Joe Fredette jfredett at gmail.com
Wed Apr 14 02:24:39 EDT 2010

```Consider the set of all rationals with 1 as a numerator, and positive
denominator, eg:

S = {1/n, n : Nat}

this is bounded, enumerable, but infinite. Which makes the whole
checking every value bit somewhat, shall we say, difficult. :)

So for instance, we want to show

f : S -> S
f(1/n) = 1/2n

and

g : S -> S
g(1/n) = 1/2 * 1/n

would be impossible. Since we would have to check infinitely many
values of `n`

This, of course, presumes I have understood everything, which seems to
be less likely every day.

On Apr 14, 2010, at 2:03 AM, Ashley Yakeley wrote:

> Why isn't there an instance Eq (a -> b) ?
>
>  allValues :: (Bounded a,Enum a) => [a]
>  allValues = enumFrom minBound
>
>  instance (Bounded a,Enum a,Eq b) => Eq (a -> b) where
>    p == q = fmap p allValues == fmap q allValues
>
> Of course, it's not perfect, since empty types are finite but not
> Bounded.

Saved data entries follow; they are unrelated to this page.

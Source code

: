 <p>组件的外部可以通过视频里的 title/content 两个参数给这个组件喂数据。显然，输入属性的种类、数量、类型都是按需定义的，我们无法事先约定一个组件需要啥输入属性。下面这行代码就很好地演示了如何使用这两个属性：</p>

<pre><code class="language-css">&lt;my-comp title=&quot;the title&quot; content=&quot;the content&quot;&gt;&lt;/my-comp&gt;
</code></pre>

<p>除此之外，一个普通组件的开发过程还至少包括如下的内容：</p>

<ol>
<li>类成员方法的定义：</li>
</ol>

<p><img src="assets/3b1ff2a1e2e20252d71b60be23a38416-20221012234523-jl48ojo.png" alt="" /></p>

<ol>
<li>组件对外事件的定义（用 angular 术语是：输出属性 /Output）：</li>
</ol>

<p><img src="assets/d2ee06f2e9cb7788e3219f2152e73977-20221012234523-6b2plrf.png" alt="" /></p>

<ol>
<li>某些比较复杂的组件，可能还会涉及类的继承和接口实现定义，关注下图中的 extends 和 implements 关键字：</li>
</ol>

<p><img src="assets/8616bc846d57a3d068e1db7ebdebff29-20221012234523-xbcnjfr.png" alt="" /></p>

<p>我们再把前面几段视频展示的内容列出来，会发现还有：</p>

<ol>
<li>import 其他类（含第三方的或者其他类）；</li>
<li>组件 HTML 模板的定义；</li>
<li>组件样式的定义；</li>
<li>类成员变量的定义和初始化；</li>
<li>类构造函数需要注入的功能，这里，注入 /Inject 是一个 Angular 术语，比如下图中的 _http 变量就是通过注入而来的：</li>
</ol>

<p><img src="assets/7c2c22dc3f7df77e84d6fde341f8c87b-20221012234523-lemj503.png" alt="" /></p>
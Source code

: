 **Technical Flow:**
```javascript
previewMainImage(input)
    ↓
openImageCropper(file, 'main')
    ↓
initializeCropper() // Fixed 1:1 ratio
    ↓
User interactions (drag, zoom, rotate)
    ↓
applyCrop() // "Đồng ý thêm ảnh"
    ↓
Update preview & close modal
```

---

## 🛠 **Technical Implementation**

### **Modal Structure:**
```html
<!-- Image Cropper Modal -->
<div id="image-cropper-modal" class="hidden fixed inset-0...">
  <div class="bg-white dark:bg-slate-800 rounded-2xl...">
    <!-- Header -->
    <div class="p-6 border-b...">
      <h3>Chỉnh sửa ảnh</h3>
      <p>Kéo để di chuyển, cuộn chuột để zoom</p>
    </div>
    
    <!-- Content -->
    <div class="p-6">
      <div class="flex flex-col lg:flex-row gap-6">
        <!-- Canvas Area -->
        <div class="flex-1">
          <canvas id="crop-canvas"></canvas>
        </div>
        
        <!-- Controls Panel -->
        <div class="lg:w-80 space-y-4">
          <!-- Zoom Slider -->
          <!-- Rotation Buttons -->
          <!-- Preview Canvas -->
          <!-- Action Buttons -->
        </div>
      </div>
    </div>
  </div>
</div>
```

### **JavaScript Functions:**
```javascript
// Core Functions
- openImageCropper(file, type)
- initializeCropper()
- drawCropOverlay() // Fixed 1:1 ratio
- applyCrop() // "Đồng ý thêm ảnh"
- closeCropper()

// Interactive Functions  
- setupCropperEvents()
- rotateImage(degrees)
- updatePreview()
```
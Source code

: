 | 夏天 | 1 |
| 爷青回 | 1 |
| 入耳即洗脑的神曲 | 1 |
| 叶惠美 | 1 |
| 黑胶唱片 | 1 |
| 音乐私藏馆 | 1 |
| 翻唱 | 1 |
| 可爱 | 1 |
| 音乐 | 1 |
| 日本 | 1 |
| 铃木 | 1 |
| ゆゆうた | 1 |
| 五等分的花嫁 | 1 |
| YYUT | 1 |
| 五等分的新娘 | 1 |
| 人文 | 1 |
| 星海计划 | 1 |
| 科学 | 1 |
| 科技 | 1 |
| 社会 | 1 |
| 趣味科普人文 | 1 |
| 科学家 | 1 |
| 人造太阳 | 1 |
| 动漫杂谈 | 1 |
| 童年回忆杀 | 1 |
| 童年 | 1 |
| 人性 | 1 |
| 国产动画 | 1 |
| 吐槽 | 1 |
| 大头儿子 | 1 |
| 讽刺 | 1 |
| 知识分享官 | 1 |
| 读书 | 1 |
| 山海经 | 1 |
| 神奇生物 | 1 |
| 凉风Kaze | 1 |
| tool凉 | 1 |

One can nevertheless make them instances of Bounded with
> undefined bounds, and have enumFrom and friends always return the
> empty list.
>
> It seems one should also be able to write
>
>  instance (Bounded a,Enum a) => Traversable (a -> b) where ???
>
> But this turns out to be curiously hard.
>
> --
> Ashley Yakeley
>
> _______________________________________________